Per Emma Manfrin e Myriam Bašić, rispettivamente coordinatrice programma salute ed assistente amministrativo in Guinea, la rubrica ha significato “far parte di un progetto che mira a sensibilizzare la società intorno al tema delle violenze e delle discriminazioni di genere, ma non solo, in quanto si tratta di un fenomeno trasversale che non conosce limiti di età, di cultura, di professione o di classe sociale.Si tratta inoltre di sostenere le persone che quotidianamente lottano con professionalità, tenacia ed abnegazione contro le ingiustizie e discriminazioni sociali e che, con le loro esperienze di vita, dimostrano che è possibile costruire con una sinergia comune una società più giusta ed equa, un mondo nel quale si privilegia l’empatia piuttosto che l’indifferenza”.
“Adelphité, ovvero sorellanza”, afferma Maura Pazzi, responsabile del settore società civile e cooperazione decentrata. “Nove attivisti, sei professioniste di cooperazione e tre equipe tecniche hanno lavorato assieme in tre paesi diversi per realizzare questo progetto che spero sollevi un dibattito soprattutto nei paesi di cui gli attivisti operano. Un cambiamento reale può essere fatto solo con l’impegno e il coinvolgimento profondo delle comunità”.

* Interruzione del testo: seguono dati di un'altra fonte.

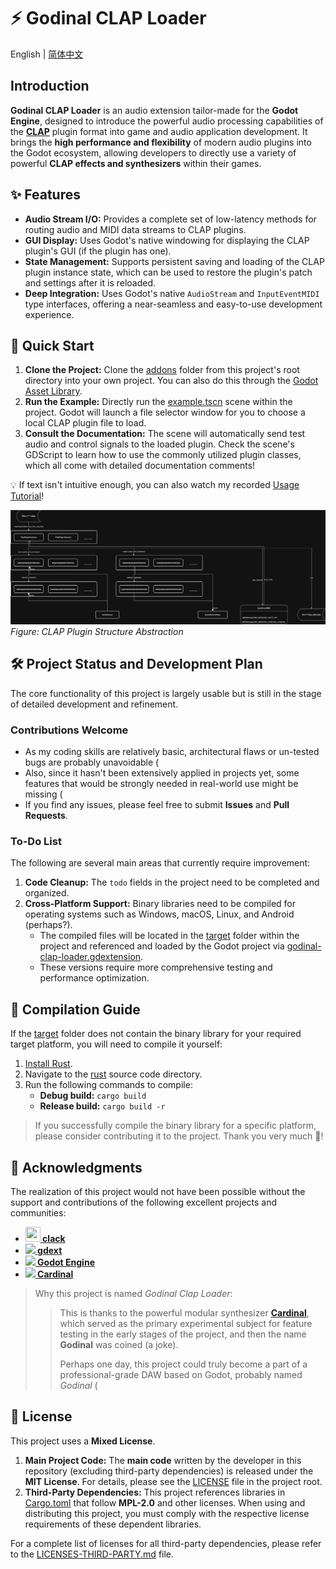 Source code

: # ⚡ Godinal CLAP Loader

English | [简体中文](README.md)

## Introduction

**Godinal CLAP Loader** is an audio extension tailor-made for the **Godot Engine**, designed to introduce the powerful audio processing capabilities of the **[CLAP](https://github.com/free-audio/clap)** plugin format into game and audio application development. It brings the **high performance and flexibility** of modern audio plugins into the Godot ecosystem, allowing developers to directly use a variety of powerful **CLAP effects and synthesizers** within their games.

## ✨ Features

- **Audio Stream I/O:** Provides a complete set of low-latency methods for routing audio and MIDI data streams to CLAP plugins.
- **GUI Display:** Uses Godot's native windowing for displaying the CLAP plugin's GUI (if the plugin has one).
- **State Management:** Supports persistent saving and loading of the CLAP plugin instance state, which can be used to restore the plugin's patch and settings after it is reloaded.
- **Deep Integration:** Uses Godot's native `AudioStream` and `InputEventMIDI` type interfaces, offering a near-seamless and easy-to-use development experience.

## 🚀 Quick Start

1. **Clone the Project:** Clone the [addons](addons) folder from this project's root directory into your own project. You can also do this through the [Godot Asset Library](https://example.com).
2. **Run the Example:** Directly run the [example.tscn](addons/godinal-clap-loader/example.tscn) scene within the project. Godot will launch a file selector window for you to choose a local CLAP plugin file to load.
3. **Consult the Documentation:** The scene will automatically send test audio and control signals to the loaded plugin. Check the scene's GDScript to learn how to use the commonly utilized plugin classes, which all come with detailed documentation comments!

💡 If text isn't intuitive enough, you can also watch my recorded [Usage Tutorial](https://example.com)!

![](addons/godinal-clap-loader/Clap插件结构.drawio.svg)
*Figure: CLAP Plugin Structure Abstraction*

## 🛠️ Project Status and Development Plan

The core functionality of this project is largely usable but is still in the stage of detailed development and refinement.

### Contributions Welcome

- As my coding skills are relatively basic, architectural flaws or un-tested bugs are probably unavoidable (
- Also, since it hasn't been extensively applied in projects yet, some features that would be strongly needed in real-world use might be missing (
- If you find any issues, please feel free to submit **Issues** and **Pull Requests**.

### To-Do List

The following are several main areas that currently require improvement:

1. **Code Cleanup:** The `todo` fields in the project need to be completed and organized.
2. **Cross-Platform Support:** Binary libraries need to be compiled for operating systems such as Windows, macOS, Linux, and Android (perhaps?).
    - The compiled files will be located in the [target](addons/godinal-clap-loader/rust/target) folder within the project and referenced and loaded by the Godot project via [godinal-clap-loader.gdextension](addons/godinal-clap-loader/godinal-clap-loader.gdextension).
    - These versions require more comprehensive testing and performance optimization.

## 🔨 Compilation Guide

If the [target](addons/godinal-clap-loader/rust/target) folder does not contain the binary library for your required target platform, you will need to compile it yourself:

1. [Install Rust](https://www.rust-lang.org/learn/get-started).
2. Navigate to the [rust](addons/godinal-clap-loader/rust) source code directory.
3. Run the following commands to compile:
    - **Debug build:** `cargo build`
    - **Release build:** `cargo build -r`

> If you successfully compile the binary library for a specific platform, please consider contributing it to the project. Thank you very much 🙏!

## 👏 Acknowledgments

The realization of this project would not have been possible without the support and contributions of the following excellent projects and communities:

- **[<img src="https://github.com/prokopyl/clack/blob/main/logo.svg" width="24" height="24"> clack](https://github.com/prokopyl/clack)**
- **[<img src="https://avatars.githubusercontent.com/u/66136469?s=24&v=4"> gdext](https://github.com/godot-rust/gdext)**
- **[<img src="https://avatars.githubusercontent.com/u/6318500?s=24&v=4"> Godot Engine](https://github.com/godotengine/godot)**
- **[<img src="https://avatars.githubusercontent.com/u/6681623?s=24&v=4"> Cardinal](https://github.com/DISTRHO/Cardinal)**

> Why this project is named *Godinal Clap Loader*:
> > This is thanks to the powerful modular synthesizer **[Cardinal](https://github.com/DISTRHO/Cardinal)**, which served as the primary experimental subject for feature testing in the early stages of the project, and then the name **Godinal** was coined (a joke).
> >
> > Perhaps one day, this project could truly become a part of a professional-grade DAW based on Godot, probably named *Godinal* (

## 📜 License

This project uses a **Mixed License**.

1. **Main Project Code:** The **main code** written by the developer in this repository (excluding third-party dependencies) is released under the **MIT License**. For details, please see the [LICENSE](LICENSE) file in the project root.
2. **Third-Party Dependencies:** This project references libraries in [Cargo.toml](addons/godinal-clap-loader/rust/Cargo.toml) that follow **MPL-2.0** and other licenses. When using and distributing this project, you must comply with the respective license requirements of these dependent libraries.

For a complete list of licenses for all third-party dependencies, please refer to the [LICENSES-THIRD-PARTY.md](LICENSES-THIRD-PARTY.md) file.
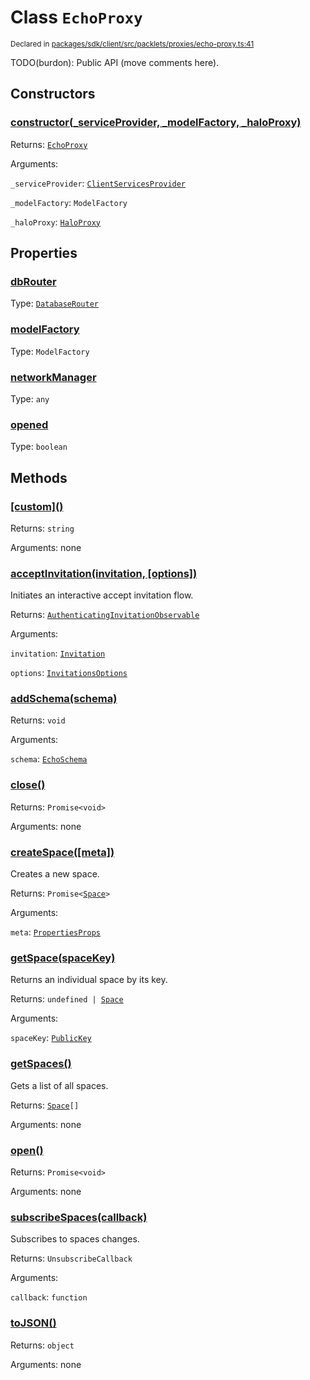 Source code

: # Class `EchoProxy`
<sub>Declared in [packages/sdk/client/src/packlets/proxies/echo-proxy.ts:41](https://github.com/dxos/dxos/blob/main/packages/sdk/client/src/packlets/proxies/echo-proxy.ts#L41)</sub>


TODO(burdon): Public API (move comments here).


## Constructors
### [constructor(_serviceProvider, _modelFactory, _haloProxy)](https://github.com/dxos/dxos/blob/main/packages/sdk/client/src/packlets/proxies/echo-proxy.ts#L55)



Returns: <code>[EchoProxy](/api/@dxos/client/classes/EchoProxy)</code>

Arguments: 

`_serviceProvider`: <code>[ClientServicesProvider](/api/@dxos/client/interfaces/ClientServicesProvider)</code>

`_modelFactory`: <code>ModelFactory</code>

`_haloProxy`: <code>[HaloProxy](/api/@dxos/client/classes/HaloProxy)</code>


## Properties
### [dbRouter](https://github.com/dxos/dxos/blob/main/packages/sdk/client/src/packlets/proxies/echo-proxy.ts#L48)
Type: <code>[DatabaseRouter](/api/@dxos/client/classes/DatabaseRouter)</code>

### [modelFactory](https://github.com/dxos/dxos/blob/main/packages/sdk/client/src/packlets/proxies/echo-proxy.ts#L75)
Type: <code>ModelFactory</code>

### [networkManager](https://github.com/dxos/dxos/blob/main/packages/sdk/client/src/packlets/proxies/echo-proxy.ts#L82)
Type: <code>any</code>

### [opened](https://github.com/dxos/dxos/blob/main/packages/sdk/client/src/packlets/proxies/echo-proxy.ts#L92)
Type: <code>boolean</code>


## Methods
### [\[custom\]()](https://github.com/dxos/dxos/blob/main/packages/sdk/client/src/packlets/proxies/echo-proxy.ts#L61)



Returns: <code>string</code>

Arguments: none

### [acceptInvitation(invitation, \[options\])](https://github.com/dxos/dxos/blob/main/packages/sdk/client/src/packlets/proxies/echo-proxy.ts#L224)



Initiates an interactive accept invitation flow.


Returns: <code>[AuthenticatingInvitationObservable](/api/@dxos/client/interfaces/AuthenticatingInvitationObservable)</code>

Arguments: 

`invitation`: <code>[Invitation](/api/@dxos/client/interfaces/Invitation)</code>

`options`: <code>[InvitationsOptions](/api/@dxos/client/types/InvitationsOptions)</code>

### [addSchema(schema)](https://github.com/dxos/dxos/blob/main/packages/sdk/client/src/packlets/proxies/echo-proxy.ts#L148)



Returns: <code>void</code>

Arguments: 

`schema`: <code>[EchoSchema](/api/@dxos/client/classes/EchoSchema)</code>

### [close()](https://github.com/dxos/dxos/blob/main/packages/sdk/client/src/packlets/proxies/echo-proxy.ts#L138)



Returns: <code>Promise&lt;void&gt;</code>

Arguments: none

### [createSpace(\[meta\])](https://github.com/dxos/dxos/blob/main/packages/sdk/client/src/packlets/proxies/echo-proxy.ts#L159)



Creates a new space.


Returns: <code>Promise&lt;[Space](/api/@dxos/client/interfaces/Space)&gt;</code>

Arguments: 

`meta`: <code>[PropertiesProps](/api/@dxos/client/types/PropertiesProps)</code>

### [getSpace(spaceKey)](https://github.com/dxos/dxos/blob/main/packages/sdk/client/src/packlets/proxies/echo-proxy.ts#L201)



Returns an individual space by its key.


Returns: <code>undefined | [Space](/api/@dxos/client/interfaces/Space)</code>

Arguments: 

`spaceKey`: <code>[PublicKey](/api/@dxos/client/classes/PublicKey)</code>

### [getSpaces()](https://github.com/dxos/dxos/blob/main/packages/sdk/client/src/packlets/proxies/echo-proxy.ts#L208)



Gets a list of all spaces.


Returns: <code>[Space](/api/@dxos/client/interfaces/Space)[]</code>

Arguments: none

### [open()](https://github.com/dxos/dxos/blob/main/packages/sdk/client/src/packlets/proxies/echo-proxy.ts#L96)



Returns: <code>Promise&lt;void&gt;</code>

Arguments: none

### [subscribeSpaces(callback)](https://github.com/dxos/dxos/blob/main/packages/sdk/client/src/packlets/proxies/echo-proxy.ts#L217)



Subscribes to spaces changes.


Returns: <code>UnsubscribeCallback</code>

Arguments: 

`callback`: <code>function</code>

### [toJSON()](https://github.com/dxos/dxos/blob/main/packages/sdk/client/src/packlets/proxies/echo-proxy.ts#L66)



Returns: <code>object</code>

Arguments: none
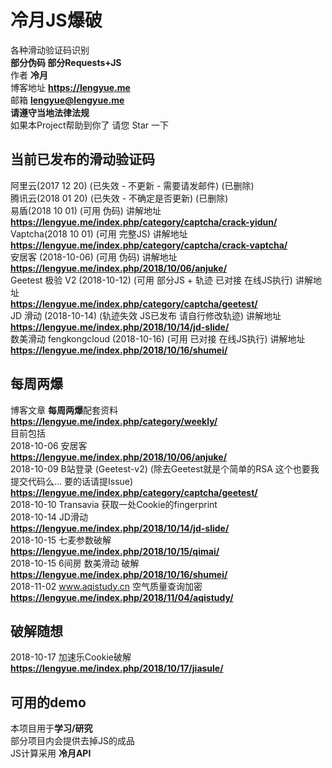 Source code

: # 冷月JS爆破 
各种滑动验证码识别  
**部分伪码 部分Requests+JS**  
作者 **冷月**  
博客地址 **https://lengyue.me**  
邮箱 **lengyue@lengyue.me**  
**请遵守当地法律法规**  
如果本Project帮助到你了 请您 Star 一下  

## 当前已发布的滑动验证码
阿里云(2017 12 20) (已失效 - 不更新 - 需要请发邮件)  (已删除)  
腾讯云(2018 01 20) (已失效 - 不确定是否更新)  (已删除)  
易盾(2018 10 01) (可用 伪码)  讲解地址  
  **https://lengyue.me/index.php/category/captcha/crack-yidun/**  
Vaptcha(2018 10 01) (可用 完整JS)  讲解地址  
  **https://lengyue.me/index.php/category/captcha/crack-vaptcha/**  
安居客 (2018-10-06) (可用 伪码) 讲解地址  
**https://lengyue.me/index.php/2018/10/06/anjuke/**  
Geetest 极验 V2 (2018-10-12) (可用 部分JS + 轨迹 已对接 在线JS执行) 讲解地址  
**https://lengyue.me/index.php/category/captcha/geetest/**  
JD 滑动 (2018-10-14) (轨迹失效 JS已发布 请自行修改轨迹) 讲解地址  
**https://lengyue.me/index.php/2018/10/14/jd-slide/**  
数美滑动 fengkongcloud (2018-10-16) (可用 已对接 在线JS执行) 讲解地址  
**https://lengyue.me/index.php/2018/10/16/shumei/**  
## 每周两爆  
博客文章 **每周两爆**配套资料  
**https://lengyue.me/index.php/category/weekly/**  
目前包括  
2018-10-06 安居客  
**https://lengyue.me/index.php/2018/10/06/anjuke/**  
2018-10-09 B站登录 (Geetest-v2) (除去Geetest就是个简单的RSA 这个也要我提交代码么... 要的话请提Issue)  
**https://lengyue.me/index.php/category/captcha/geetest/**  
2018-10-10 Transavia 获取一处Cookie的fingerprint  
2018-10-14 JD滑动  
**https://lengyue.me/index.php/2018/10/14/jd-slide/**  
2018-10-15 七麦参数破解  
**https://lengyue.me/index.php/2018/10/15/qimai/**  
2018-10-15 6间房 数美滑动 破解  
**https://lengyue.me/index.php/2018/10/16/shumei/**  
2018-11-02  www.aqistudy.cn 空气质量查询加密  
**https://lengyue.me/index.php/2018/11/04/aqistudy/**  
## 破解随想
2018-10-17 加速乐Cookie破解  
**https://lengyue.me/index.php/2018/10/17/jiasule/**  
## 可用的demo
本项目用于**学习/研究**    
部分项目内会提供去掉JS的成品  
JS计算采用 **冷月API**  


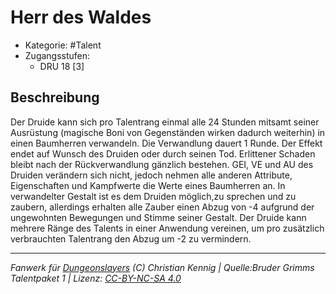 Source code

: <!---
Dies ist ein Fanwerk für DUNGEONSLAYERS (C) von Christian Kennig

Quellen:      [Bruder Grimms Talentpaket 1](https://www.f-space.de/ds4/downloads.html)
              [Talentbeschreibungen](https://www.f-space.de/ds4/tools-talentcards.html)
License:      [CC-BY-NC-SA 4.0](https://creativecommons.org/licenses/by-nc-sa/4.0/deed.de)
Richtlinien:  [Fanwerkrichtlinien](https://www.dungeonslayers.net/fanwerk-richtlinien/)
Autor:        Zauberlehrling
-->

  
# Herr des Waldes  
- Kategorie: #Talent  
- Zugangsstufen:  
  - DRU 18 [3]  

## Beschreibung  
Der Druide kann sich pro Talentrang einmal alle 24 Stunden mitsamt seiner Ausrüstung (magische Boni von Gegenständen wirken dadurch weiterhin) in einen Baumherren verwandeln. Die Verwandlung dauert 1 Runde. Der Effekt endet auf Wunsch des Druiden oder durch seinen Tod. Erlittener Schaden bleibt nach der Rückverwandlung gänzlich bestehen. GEI, VE und AU des Druiden verändern sich nicht, jedoch nehmen alle anderen Attribute, Eigenschaften und Kampfwerte die Werte eines Baumherren an. In verwandelter Gestalt ist es dem Druiden möglich,zu sprechen und zu zaubern, allerdings erhalten alle Zauber einen Abzug von -4 aufgrund der ungewohnten Bewegungen und Stimme seiner Gestalt. Der Druide kann mehrere Ränge des Talents in einer Anwendung vereinen, um pro zusätzlich verbrauchten Talentrang den Abzug um -2 zu vermindern.


___  
*Fanwerk für [Dungeonslayers](https://www.dungeonslayers.net/) (C) Christian Kennig | Quelle:Bruder Grimms Talentpaket 1 | Lizenz: [CC-BY-NC-SA 4.0](https://creativecommons.org/licenses/by-nc-sa/4.0/deed.de)*   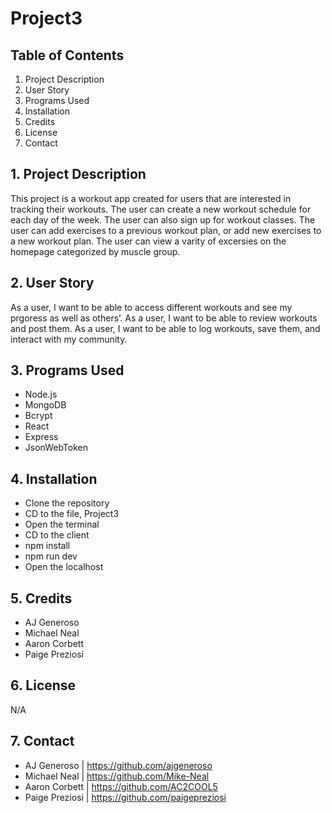 # Project3

## Table of Contents
1. Project Description
2. User Story
3. Programs Used
4. Installation
5. Credits
6. License
7. Contact

## 1. Project Description
This project is a workout app created for users that are interested in tracking their workouts. The user can create a new workout schedule for each day of the week. The user can also sign up for workout classes. The user can add exercises to a previous workout plan, or add new exercises to a new workout plan. The user can view a varity of excersies on the homepage categorized by muscle group. 

## 2. User Story
As a user, I want to be able to access different workouts and see my prgoress as well as others’.
As a user, I want to be able to review workouts and post them.
As a user, I want to be able to log workouts, save them, and interact with my community.


## 3. Programs Used
- Node.js
- MongoDB
- Bcrypt
- React
- Express
- JsonWebToken

## 4. Installation
- Clone the repository 
- CD to the file, Project3
- Open the terminal
- CD to the client
- npm install
- npm run dev
- Open the localhost

## 5. Credits
- AJ Generoso
- Michael Neal
- Aaron Corbett 
- Paige Preziosi

## 6. License

N/A

## 7. Contact
- AJ Generoso | https://github.com/ajgeneroso
- Michael Neal | https://github.com/Mike-Neal 
- Aaron Corbett | https://github.com/AC2COOL5 
- Paige Preziosi | https://github.com/paigepreziosi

“Le motivazioni e lo spirito dei protagonisti e delle protagoniste – conclude Marco Falcone, titolare della sede Aics Dakar – mostrano il coraggio e la passione con cui portano avanti le proprie idee ed il proprio lavoro” Un esempio di Adelphité che rimanda ad un senso etimologico della parola “cooperazione”, ovvero: “collaborazione, compartecipazione, partecipazione”.